(Task to carry out) Within this material, find every line where the string "emph" appears, and copy it out.

━━ Data to process

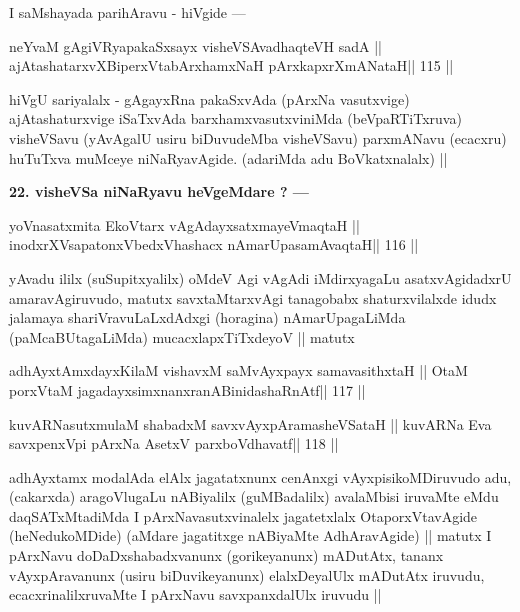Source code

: \begin{artha}
I saMshayada parihAravu - hiVgide ---
\end{artha}

\begin{shl}
neYvaM gAgiVRyapakaSxsayx visheVSAvadhaqteVH sadA ||
ajAtashatarxvXBiperxVtabArxhamxNaH pArxkapxrXmANataH\hfill || 115 ||
\end{shl}

\begin{artha}
hiVgU sariyalalx - gAgayxRna pakaSxvAda (pArxNa vasutxvige) ajAtashaturxvige iSaTxvAda barxhamxvasutxviniMda (beVpaRTiTxruva) visheVSavu (yAvAgalU usiru biDuvudeMba visheVSavu) parxmANavu (ecacxru) huTuTxva muMceye niNaRyavAgide. (adariMda adu BoVkatxnalalx) ||
\end{artha}

\begin{artha}
{\bf 22. visheVSa niNaRyavu heVgeMdare ? ---}
\end{artha}

\begin{shl}
yoV\s nasatxmita EkoV\s tarx vAgAdayxsatxmayeV\s maqtaH ||
inodxrXV\s sapatonxV\s bedxVhashacx nAmarUpasamAvaqtaH\hfill || 116 ||
\end{shl}

\begin{artha}
yAvadu ililx (suSupitxyalilx) oMdeV Agi vAgAdi iMdirxyagaLu asatxvAgidadxrU amaravAgiruvudo, matutx savxtaMtarxvAgi tanagobabx shaturxvilalxde idudx jalamaya shariVravuLaLxdAdxgi (horagina) nAmarUpagaLiMda (paMcaBUtagaLiMda) mucacxlapxTiTxdeyoV || matutx
\end{artha}

\begin{shl}
adhAyxtAmxdayxKilaM vishavxM saMvAyxpayx samavasithxtaH ||
OtaM porxVtaM jagadayxsimxnanxranABinidashaRnAtf\hfill || 117 ||
\end{shl}

\begin{shl}
kuvARNasutxmulaM shabadxM savxvAyxpAramasheVSataH ||
kuvARNa Eva savxpenxV\s pi pArxNa AsetxV parxboVdhavatf\hfill || 118 ||
\end{shl}

\begin{artha}
adhAyxtamx modalAda elAlx jagatatxnunx cenAnxgi vAyxpisikoMDiruvudo adu, (cakarxda) aragoVlugaLu nABiyalilx (guMBadalilx) avalaMbisi iruvaMte eMdu daqSATxMtadiMda I pArxNavasutxvinalelx jagatetxlalx OtaporxVtavAgide (heNedukoMDide) (aMdare jagatitxge nABiyaMte AdhAravAgide) || matutx I pArxNavu doDaDxshabadxvanunx (gorikeyanunx) mADutAtx, tananx vAyxpAravanunx (usiru biDuvikeyanunx) elalxDeyalUlx mADutAtx iruvudu, ecacxrinalilxruvaMte I pArxNavu savxpanxdalUlx iruvudu ||
\end{artha}

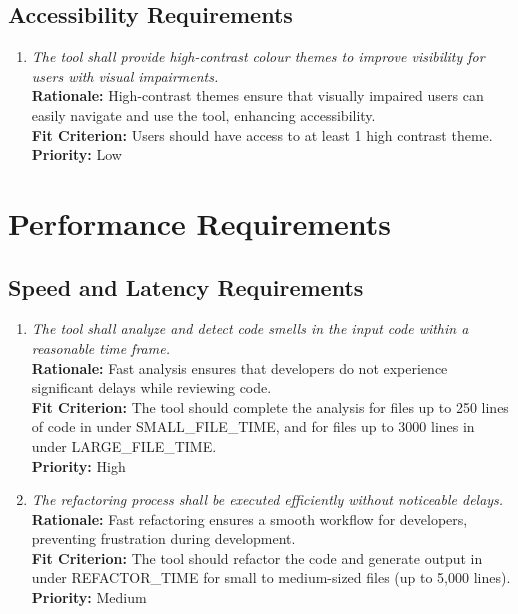 \documentclass[12pt]{article}
\begin{document}
\subsection{Accessibility Requirements}
\begin{enumerate}[label=UHR-ACS \arabic*., wide=0pt, leftmargin=*]
  \item \emph{The tool shall provide high-contrast colour themes to
    improve visibility for users with visual impairments.}\\[2mm]
    {\bf Rationale:} High-contrast themes ensure that visually
    impaired users can easily navigate and use the tool, enhancing
    accessibility.\\
    {\bf Fit Criterion:} Users should have access to at least 1 high
    contrast theme.\\
    {\bf Priority:} Low
\end{enumerate}

\section{Performance Requirements}
\subsection{Speed and Latency Requirements}
\begin{enumerate}[label=PR-SL \arabic*., wide=0pt, leftmargin=*]
  \item \emph{The tool shall analyze and detect code smells in the
    input code within a reasonable time frame.}\\[2mm]
    {\bf Rationale:} Fast analysis ensures that developers do not
    experience significant delays while reviewing code.\\
    {\bf Fit Criterion:} The tool should complete the analysis for
    files up to 250 lines of code in under SMALL\_FILE\_TIME, and
    for files up to 3000 lines in under LARGE\_FILE\_TIME.\\
    {\bf Priority:} High
  \item \emph{The refactoring process shall be executed efficiently
    without noticeable delays.}\\[2mm]
    {\bf Rationale:} Fast refactoring ensures a smooth workflow for
    developers, preventing frustration during development.\\
    {\bf Fit Criterion:} The tool should refactor the code and
    generate output in under REFACTOR\_TIME for small to medium-sized
    files (up to 5,000 lines).\\
    {\bf Priority:} Medium
\end{enumerate}
\end{document}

━━━━

(Answer to the exercise)
  \item \emph{The tool shall provide high-contrast colour themes to
  \item \emph{The tool shall analyze and detect code smells in the
  \item \emph{The refactoring process shall be executed efficiently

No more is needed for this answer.